Octavia Estelle Butler.

I'm careful to describe her in any other way than her own:

"I'm a 48-year-old writer who can remember being a 10-year-old writer and who expects someday to be an 80-year-old writer. I'm also comfortably asocial—a hermit in the middle of Los Angeles—a pessimist if I'm not careful, a feminist, a Black, a former Baptist, an oil-and-water combination of ambition, laziness, insecurity, certainty, and drive.”

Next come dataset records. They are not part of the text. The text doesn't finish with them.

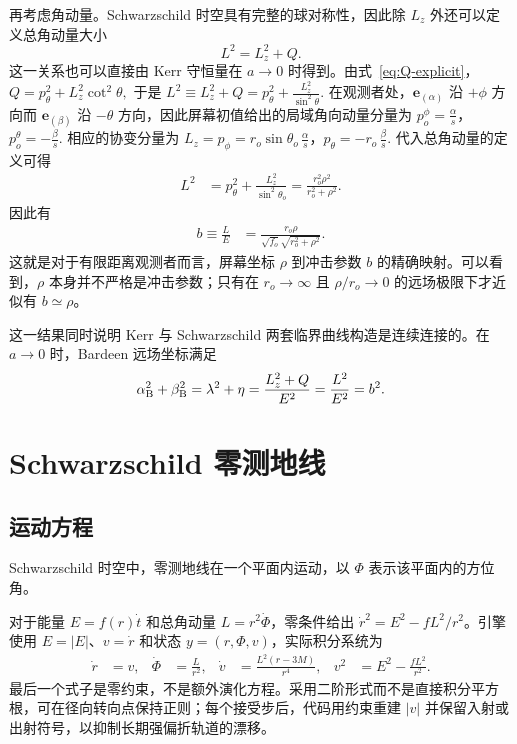 \documentclass[UTF8,11pt,a4paper,fontset=fandol]{ctexart}
\newcommand{\ealpha}{\bm{e}_{(\alpha)}}
\newcommand{\ebeta}{\bm{e}_{(\beta)}}
\begin{document}
再考虑角动量。Schwarzschild 时空具有完整的球对称性，因此除 \(L_z\) 外还可以定义总角动量大小
\begin{equation}
L^2=L_z^2+Q.
\end{equation}
这一关系也可以直接由 Kerr 守恒量在 \(a\to0\) 时得到。由式~\eqref{eq:Q-explicit}，
\(
Q
=p_\theta^2+L_z^2\cot^2\theta,
\)
于是
\(
L^2\equiv L_z^2+Q
=p_\theta^2+\frac{L_z^2}{\sin^2\theta}
.
\)
在观测者处，\(\ealpha\) 沿 \(+\phi\) 方向而 \(\ebeta\) 沿 \(-\theta\) 方向，因此屏幕初值给出的局域角向动量分量为
\(
p_o^{\phi}=\frac{\alpha}{s}
\)，\(
p_o^{\theta}=-\frac{\beta}{s}.
\)
相应的协变分量为
\(
L_z=p_\phi
   =r_o\sin\theta_o\,\frac{\alpha}{s}
\)，\(
p_\theta
   =-r_o\,\frac{\beta}{s}.
\)
代入总角动量的定义可得
\[
\begin{aligned}
L^2
&=p_\theta^2+\frac{L_z^2}{\sin^2\theta_o}=\frac{r_o^2\rho^2}{r_o^2+\rho^2}.
\end{aligned}
\]
因此有
\begin{align}
 b\equiv\frac{L}{E}
 &=\frac{r_o\rho}
 {\sqrt{f_o}\sqrt{r_o^2+\rho^2}}.
 \label{eq:schwarzschild-screen-limit}
\end{align}
这就是对于有限距离观测者而言，屏幕坐标 \(\rho\) 到冲击参数 \(b\) 的精确映射。可以看到，\(\rho\) 本身并不严格是冲击参数；只有在 \(r_o\to\infty\) 且 \(\rho/r_o\to0\) 的远场极限下才近似有 \(b\simeq\rho\)。

这一结果同时说明 Kerr 与 Schwarzschild 两套临界曲线构造是连续连接的。在 \(a\to0\) 时，Bardeen 远场坐标满足
\[
\alpha_{\rm B}^2+\beta_{\rm B}^2
=\lambda^2+\eta
=\frac{L_z^2+Q}{E^2}
=\frac{L^2}{E^2}
=b^2.
\]


\section{Schwarzschild 零测地线}

\subsection{运动方程}

Schwarzschild 时空中，零测地线在一个平面内运动，以 \(\Phi\) 表示该平面内的方位角。


对于能量 \(E=f(r)\dot t\) 和总角动量 \(L=r^2\dot\Phi\)，零条件给出 \(\dot r^2=E^2-fL^2/r^2\)。引擎使用 \(E=|E|\)、\(v=\dot r\) 和状态 \(y=(r,\Phi,v)\)，实际积分系统为
\begin{align}
 \dot r&=v,&\dot\Phi&=\frac{L}{r^2},
 &\dot v&=\frac{L^2(r-3M)}{r^4},
 &v^2&=E^2-\frac{fL^2}{r^2}. \label{eq:swc-engine}
\end{align}
最后一个式子是零约束，不是额外演化方程。采用二阶形式而不是直接积分平方根，可在径向转向点保持正则；每个接受步后，代码用约束重建 \(|v|\) 并保留入射或出射符号，以抑制长期强偏折轨道的漂移。
\end{document}
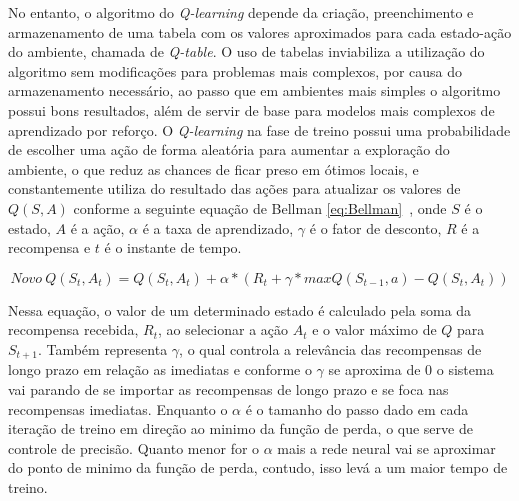 No entanto, o algoritmo do \emph{Q-learning} depende da criação, preenchimento e armazenamento de uma tabela com os valores aproximados para cada estado-ação do ambiente, chamada de \emph{Q-table}. O uso de tabelas inviabiliza a utilização do algoritmo sem modificações para problemas mais complexos, por causa do armazenamento necessário, ao passo que em ambientes mais simples o algoritmo possui bons resultados, além de servir de base para modelos mais complexos de aprendizado por reforço. O \emph{Q-learning} na fase de treino possui uma probabilidade de escolher uma ação de forma aleatória para aumentar a exploração do ambiente, o que reduz as chances de ficar preso em ótimos locais, e constantemente utiliza do resultado das ações para atualizar os valores de $Q(S, A)$ conforme a seguinte equação de Bellman \ref{eq:Bellman}~\citep{Bellman_1954}, onde $S$ é o estado, $A$ é a ação, $\alpha$ é a taxa de aprendizado, $\gamma$ é o fator de desconto, $R$ é a recompensa e $t$ é o instante de tempo.

\begin{equation}
	\label{eq:Bellman}
	Novo \ Q(S_{t}, A_{t}) = Q(S_{t}, A_{t}) + \alpha * (R_{t} + \gamma * maxQ(S_{t-1}, a) - Q(S_{t}, A_{t}))
\end{equation}

Nessa equação, o valor de um determinado estado é calculado pela soma da recompensa recebida, $R_{t}$, ao selecionar a ação $A_{t}$ e o valor máximo de $Q$ para $S_{t+1}$. Também representa $\gamma$, o qual controla a relevância das recompensas de longo prazo em relação as imediatas e conforme o $\gamma$ se aproxima de $0$ o sistema vai parando de se importar as recompensas de longo prazo e se foca nas recompensas imediatas. Enquanto o $\alpha$ é o tamanho do passo dado em cada iteração de treino em direção ao minimo da função de perda, o que serve de controle de precisão. Quanto menor for o $\alpha$ mais a rede neural vai se aproximar do ponto de minimo da função de perda, contudo, isso levá a um maior tempo de treino.
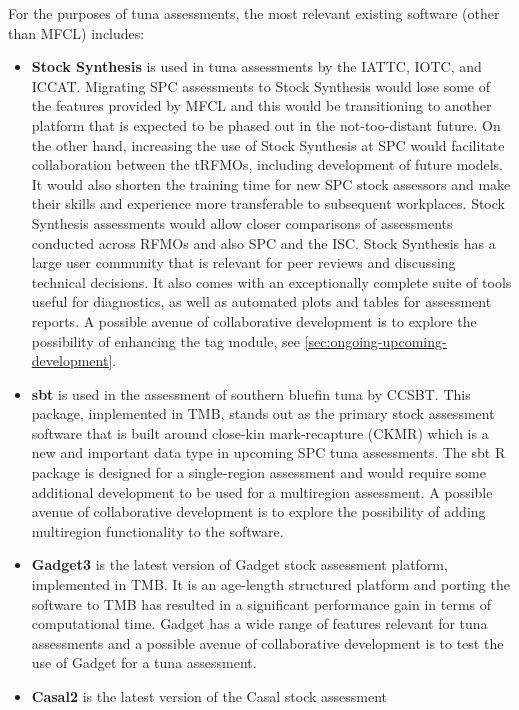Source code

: \documentclass{SCreport}
\begin{document}
For the purposes of tuna assessments, the most relevant existing software (other
than MFCL) includes:

\begin{itemize}
  \item \textbf{Stock Synthesis} is used in tuna assessments by the IATTC, IOTC,
  and ICCAT. Migrating SPC assessments to Stock Synthesis would lose some of the
  features provided by MFCL and this would be transitioning to another platform
  that is expected to be phased out in the not-too-distant future. On the other
  hand, increasing the use of Stock Synthesis at SPC would facilitate
  collaboration between the tRFMOs, including development of future models. It
  would also shorten the training time for new SPC stock assessors and make
  their skills and experience more transferable to subsequent workplaces. Stock
  Synthesis assessments would allow closer comparisons of assessments conducted
  across RFMOs and also SPC and the ISC. Stock Synthesis has a large user
  community that is relevant for peer reviews and discussing technical
  decisions. It also comes with an exceptionally complete suite of tools useful
  for diagnostics, as well as automated plots and tables for assessment reports.
  A possible avenue of collaborative development is to explore the possibility
  of enhancing the tag module, see \autoref{sec:ongoing-upcoming-development}.
  \item \textbf{sbt} is used in the assessment of southern bluefin tuna by
  CCSBT. This package, implemented in TMB, stands out as the primary stock
  assessment software that is built around close-kin mark-recapture (CKMR) which
  is a new and important data type in upcoming SPC tuna assessments. The
  \textsf{sbt} R package is designed for a single-region assessment and would
  require some additional development to be used for a multiregion assessment. A
  possible avenue of collaborative development is to explore the possibility of
  adding multiregion functionality to the software.
  \item \textbf{Gadget3} is the latest version of Gadget stock assessment
  platform, implemented in TMB. It is an age-length structured platform and
  porting the software to TMB has resulted in a significant performance gain in
  terms of computational time. Gadget has a wide range of features relevant for
  tuna assessments and a possible avenue of collaborative development is to test
  the use of Gadget for a tuna assessment.
  \item \textbf{Casal2} is the latest version of the Casal stock assessment

\end{itemize}
\end{document}
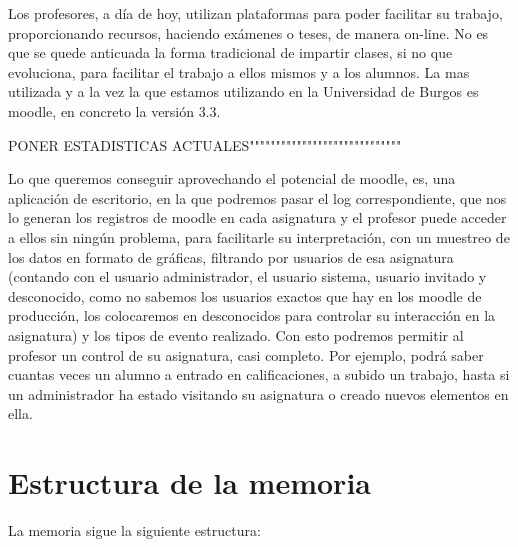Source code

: 
Los profesores, a día de hoy, utilizan plataformas para poder facilitar su trabajo, proporcionando recursos, haciendo exámenes o teses, de manera on-line. No es que se quede anticuada la forma tradicional de impartir clases, si no que evoluciona, para facilitar el trabajo a ellos mismos y a los alumnos.
La mas utilizada y a la vez la que estamos utilizando en la Universidad de Burgos es moodle, en concreto la versión 3.3.

PONER ESTADISTICAS ACTUALES"""""""""""""""""""""""""""""

Lo que queremos conseguir aprovechando el potencial de moodle, es, una aplicación de escritorio, en la que podremos pasar el log correspondiente, que nos lo generan los registros de moodle en cada asignatura y el profesor puede acceder a ellos sin ningún problema, para facilitarle su interpretación, con un muestreo de los datos en formato de gráficas, filtrando por usuarios de esa asignatura (contando con el usuario administrador, el usuario sistema, usuario invitado y desconocido, como no sabemos los usuarios exactos que hay en los moodle de producción, los colocaremos en desconocidos para controlar su interacción en la asignatura) y los tipos de evento realizado. 
Con esto podremos permitir al profesor un control de su asignatura, casi completo. Por ejemplo, podrá saber cuantas veces un alumno a entrado en calificaciones, a subido un trabajo, hasta si un administrador ha estado visitando su asignatura o creado nuevos elementos en ella.

\section{Estructura de la memoria}\label{estructura-de-la-memoria}

La memoria sigue la siguiente estructura:

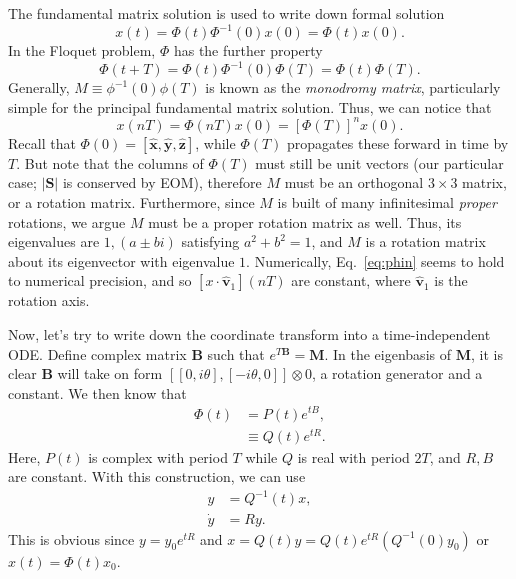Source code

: \documentclass[11pt,
        usenames, %
        dvipsnames %
    ]{article}
\newcommand*{\bm}[1]{\boldsymbol{\mathbf{#1}}}
\newcommand*{\uv}[1]{\hat{\bm{#1}}}
\newcommand*{\abs}[1]{\left|#1\right|}
\newcommand*{\s}[1]{\left[#1\right]}
\begin{document}
The fundamental matrix solution is used to write down formal solution
\begin{equation}
    x(t) = \Phi(t) \Phi^{-1}(0) x(0) = \Phi(t) x(0).
\end{equation}
In the Floquet problem, $\Phi$ has the further property
\begin{equation}
    \Phi(t + T) = \Phi(t) \Phi^{-1}(0) \Phi(T) = \Phi(t) \Phi(T).
\end{equation}
Generally, $M \equiv \phi^{-1}(0) \phi(T)$ is known as the \emph{monodromy
matrix}, particularly simple for the principal fundamental matrix solution.
Thus, we can notice that
\begin{equation}
    x(nT) = \Phi(nT) x(0) = \s{\Phi(T)}^{n} x(0).\label{eq:phin}
\end{equation}
Recall that $\Phi(0) = [\uv{x}, \uv{y}, \uv{z}]$, while $\Phi(T)$ propagates
these forward in time by $T$. But note that the columns of $\Phi(T)$ must still
be unit vectors (our particular case; $\abs{\bm{S}}$ is conserved by EOM),
therefore $M$ must be an orthogonal $3 \times 3$ matrix, or a rotation matrix.
Furthermore, since $M$ is built of many infinitesimal \emph{proper} rotations,
we argue $M$ must be a proper rotation matrix as well. Thus, its eigenvalues are
$1, (a \pm bi)$ satisfying $a^2 + b^2 = 1$, and $M$ is a rotation matrix about
its eigenvector with eigenvalue $1$. Numerically, Eq.~\eqref{eq:phin} seems to
hold to numerical precision, and so $[x \cdot \uv{v}_1](nT)$ are constant, where
$\uv{v}_1$ is the rotation axis.

Now, let's try to write down the coordinate transform into a time-independent
ODE\@. Define complex matrix $\bm{B}$ such that $e^{T \bm{B}} = \bm{M}$. In the
eigenbasis of $\bm{M}$, it is clear $\bm{B}$ will take on form $[[0, i\theta],
[-i\theta, 0]] \otimes 0$, a rotation generator and a constant. We then know
that
\begin{align}
    \Phi(t) &= P(t) e^{tB},\\
        &\equiv Q(t) e^{tR}.
\end{align}
Here, $P(t)$ is complex with period $T$ while $Q$ is real with period $2T$, and
$R, B$ are constant. With this construction, we can use
\begin{align}
    y &= Q^{-1}(t) x,\\
    \dot{y} &= Ry.
\end{align}
This is obvious since $y = y_0e^{tR}$ and $x = Q(t)y = Q(t)e^{tR}(Q^{-1}(0)y_0
)$ or $x(t) = \Phi(t) x_0$.
\end{document}
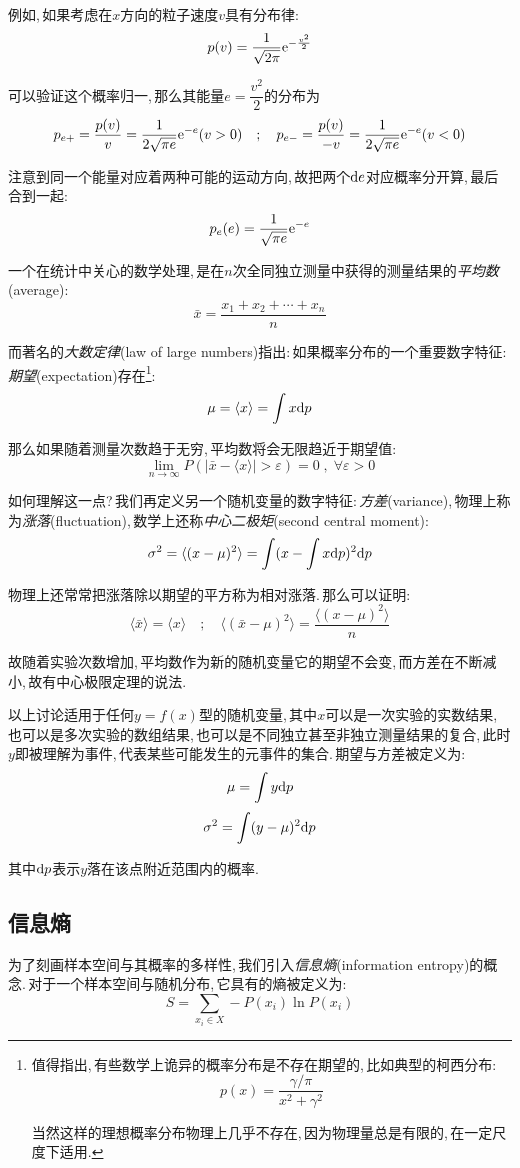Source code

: 例如,\,如果考虑在\(x\)方向的粒子速度\(v\)具有分布律:
\[p(v)=\frac{1}{\sqrt{2\pi}}{\rm e}^{-\frac{v^2}{2}}\]

可以验证这个概率归一,\,那么其能量\(e=\dfrac{v^2}{2}\)的分布为
\[p_{e+}=\frac{p(v)}{v}=\frac{1}{2\sqrt{\pi e}}{\rm e}^{-e}(v>0)\quad ;\quad p_{e-}=\frac{p(v)}{-v}=\frac{1}{2\sqrt{\pi e}}{\rm e}^{-e}(v<0)\]

注意到同一个能量对应着两种可能的运动方向,\,故把两个\(\textrm{d} e\)对应概率分开算,\,最后合到一起:
\[p_e(e)=\frac{1}{\sqrt{\pi e}}{\rm e}^{-e}\]

一个在统计中关心的数学处理,\,是在\(n\)次全同独立测量中获得的测量结果的\emph{平均数}(average):
\[\bar{x}=\frac{x_1+x_2+\cdots+x_n}{n}\]

而著名的\emph{大数定律}(law of large numbers)指出:\,如果概率分布的一个重要数字特征:\,\emph{期望}(expectation)存在\footnote{值得指出,\,有些数学上诡异的概率分布是不存在期望的,\,比如典型的柯西分布:
\[p(x)=\frac{\gamma/\pi}{x^2+\gamma^2}\]

当然这样的理想概率分布物理上几乎不存在,\,因为物理量总是有限的,\,在一定尺度下适用.}:
\[\mu=\langle x\rangle=\int x\textrm{d} p\]

那么如果随着测量次数趋于无穷,\,平均数将会无限趋近于期望值:
\[\lim_{n\to \infty}P(|\bar{x}-\langle x\rangle|>\varepsilon)=0\; , \; \forall \varepsilon>0\]

如何理解这一点?\,我们再定义另一个随机变量的数字特征:\,\emph{方差}(variance),\,物理上称为\emph{涨落}(fluctuation),\,数学上还称\emph{中心二极矩}(second central moment):
\[\sigma^2=\langle(x-\mu)^2\rangle=\int(x-\int x\textrm{d} p)^2\textrm{d} p\]

物理上还常常把涨落除以期望的平方称为相对涨落.\,那么可以证明:
\[\langle\bar{x}\rangle=\langle x\rangle\quad ;\quad \langle(\bar{x}-\mu)^2\rangle=\frac{\langle(x-\mu)^2\rangle}{n}\]

故随着实验次数增加,\,平均数作为新的随机变量它的期望不会变,\,而方差在不断减小,\,故有中心极限定理的说法.

以上讨论适用于任何\(y=f(x)\)型的随机变量,\,其中\(x\)可以是一次实验的实数结果,\,也可以是多次实验的数组结果,\,也可以是不同独立甚至非独立测量结果的复合,\,此时\(y\)即被理解为事件,\,代表某些可能发生的元事件的集合.\,期望与方差被定义为:
\[\mu=\int y\textrm{d} p\]
\[\sigma^2=\int (y-\mu)^2\textrm{d} p\]

其中\(\textrm{d} p\)表示\(y\)落在该点附近范围内的概率.

\subsection{信息熵}
为了刻画样本空间与其概率的多样性,\,我们引入\emph{信息熵}(information entropy)的概念.\,对于一个样本空间与随机分布,\,它具有的熵被定义为:
\[S=\sum_{x_i\in X}-P(x_i)\ln P(x_i)\]

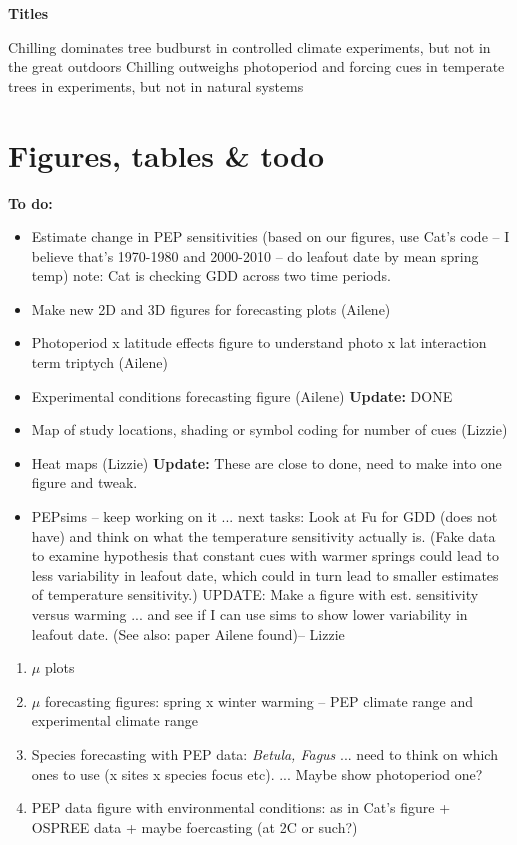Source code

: \documentclass[11pt,letter]{article}
\begin{document}
%
 
\renewcommand{\refname}{\CHead{}}


{\bf Titles}

Chilling dominates tree budburst in controlled climate experiments, but not in the great outdoors
Chilling outweighs photoperiod and forcing cues in temperate trees in experiments, but not in natural systems



\section{Figures, tables \& todo}

{\bf To do:}
\begin{itemize}
\item Estimate change in PEP sensitivities (based on our figures, use Cat's code -- I believe that's 1970-1980 and 2000-2010 -- do leafout date by mean spring temp)
note: Cat is checking GDD across two time periods.
\item Make new 2D and 3D figures for forecasting plots (Ailene)
\item Photoperiod x latitude effects figure to understand photo x lat interaction term  triptych (Ailene)
\item Experimental conditions forecasting figure (Ailene) {\bf Update:}  DONE
\item Map of study locations, shading or symbol coding for number of cues (Lizzie)
\item Heat maps (Lizzie) {\bf Update:} These are close to done, need to make into one figure and tweak. 
\item PEPsims -- keep working on it ... next tasks: Look at Fu for GDD (does not have) and think on what the temperature sensitivity actually is. (Fake data to examine hypothesis that constant cues with warmer springs could lead to less variability in leafout date, which could in turn lead to smaller estimates of temperature sensitivity.) UPDATE: Make a figure with est. sensitivity versus warming ... and see if I can use sims to show lower variability in leafout date. (See also: paper Ailene found)-- Lizzie
\end{itemize}





\begin{enumerate}
\item $\mu$ plots
\item  $\mu$ forecasting figures: spring x winter warming -- PEP climate range and experimental climate range
\item Species forecasting with PEP data: \emph{Betula, Fagus} ... need to think on which ones to use (x sites x species focus etc). ... Maybe show photoperiod one?
\item PEP data figure with environmental conditions: as in Cat's figure + OSPREE data + maybe foercasting (at 2C or such?)
\end{enumerate}
\end{document}
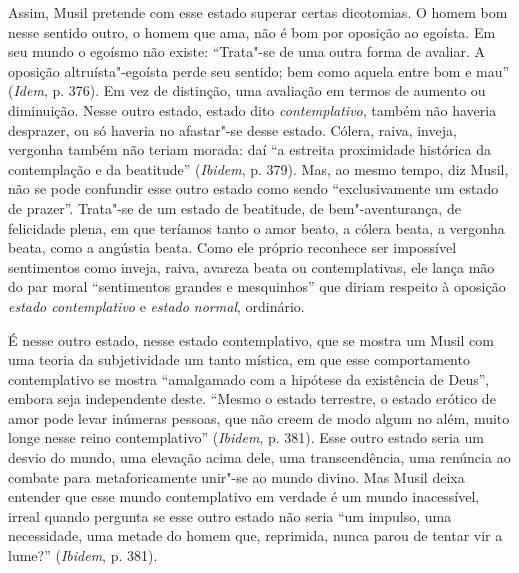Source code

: Assim, Musil pretende com esse estado superar certas dicotomias. O homem
bom nesse sentido outro, o homem que ama, não é bom por oposição ao
egoísta. Em seu mundo o egoísmo não existe: ``Trata"-se de uma outra
forma de avaliar. A oposição altruísta"-egoísta perde seu sentido; bem
como aquela entre bom e mau'' (\emph{Idem}, p. 376). Em vez de
distinção, uma avaliação em termos de aumento ou diminuição. Nesse outro
estado, estado dito \emph{contemplativo}, também não haveria desprazer,
ou só haveria no afastar"-se desse estado. Cólera, raiva, inveja,
vergonha também não teriam morada: daí ``a estreita proximidade
histórica da contemplação e da beatitude'' (\emph{Ibidem}, p. 379). Mas,
ao mesmo tempo, diz Musil, não se pode confundir esse outro estado como
sendo ``exclusivamente um estado de prazer''. Trata"-se de um estado de
beatitude, de bem"-aventurança, de felicidade plena, em que teríamos
tanto o amor beato, a cólera beata, a vergonha beata, como a angústia
beata. Como ele próprio reconhece ser impossível sentimentos como
inveja, raiva, avareza beata ou contemplativas, ele lança mão do par
moral ``sentimentos grandes e mesquinhos'' que diriam respeito à
oposição \emph{estado contemplativo} e \emph{estado normal}, ordinário.

É nesse outro estado, nesse estado contemplativo, que se mostra um Musil
com uma teoria da subjetividade um tanto mística, em que esse
comportamento contemplativo se mostra ``amalgamado com a hipótese da
existência de Deus'', embora seja independente deste. ``Mesmo o estado
terrestre, o estado erótico de amor pode levar inúmeras pessoas, que não
creem de modo algum no além, muito longe nesse reino contemplativo''
(\emph{Ibidem}, p. 381). Esse outro estado seria um desvio do mundo, uma
elevação acima dele, uma transcendência, uma renúncia ao combate para
metaforicamente unir"-se ao mundo divino. Mas Musil deixa entender que
esse mundo contemplativo em verdade é um mundo inacessível, irreal
quando pergunta se esse outro estado não seria ``um impulso, uma
necessidade, uma metade do homem que, reprimida, nunca parou de tentar
vir a lume?'' (\emph{Ibidem}, p. 381).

I'm also careful to define her Parable Series (Parable of the Sower, 1993 and Parable of the Talents, 1998) as anything other than cautionary. In fact a growing number of Butler's fans and opinion writers might also agree. The dissemination of think pieces titled "Parable of the Sower -- Not 1984 -- Is The Dystopian For Our Age" and tweets surfacing like "A black sci-fi author predicted Donald Trump's campaign slogan 16 years ago" affirm. This two-part futuristic tale of a woman who finds a divine buffer between her disillusioned countryman and bigoted government, amidst an environmental and economic collapse, forces you to confront our present-day. You cannot help but feel the freezing wind around you. Huntington Library assistant curator Natalie Russell explains Butler's rare gift: "What’s striking is her ability to tease out and focus on issues that have had and likely will have currency for decades. She was amazingly prescient and given that, her stories resonate in very powerful ways today. Perhaps even more so than when they were first published.” 

Yet again I'm careful. I'm careful to recommend these books solely because of the similarities of fictional presidential candidates and real-life ones who become presidents of the United States—which many will continue to point out. Much deeper, the series grapples humanity and self-identity. And as much as it successfully does this, it also shines light on the equalities not fully granted in the society we live in. Perhaps what Butler truly wanted us to extract from her Parable Series is a sense of optimism and an undying obsession with these societal and environmental issues. In this series you realize the subtle equalities of the people trapped in this dystopia America, suggesting how things ought to be with or without societal chaos: a woman who can take lead of her community and not be questioned on the basis of gender; people who can care for each other's children across race; a society that does not limit the ranking of a person based on the color of their skin (literally not even within a Fascist regime); and a society that does not inhibit fluidity across gender and sexuality preference.  

What are you waiting for? Go read Octavia Butler's work now.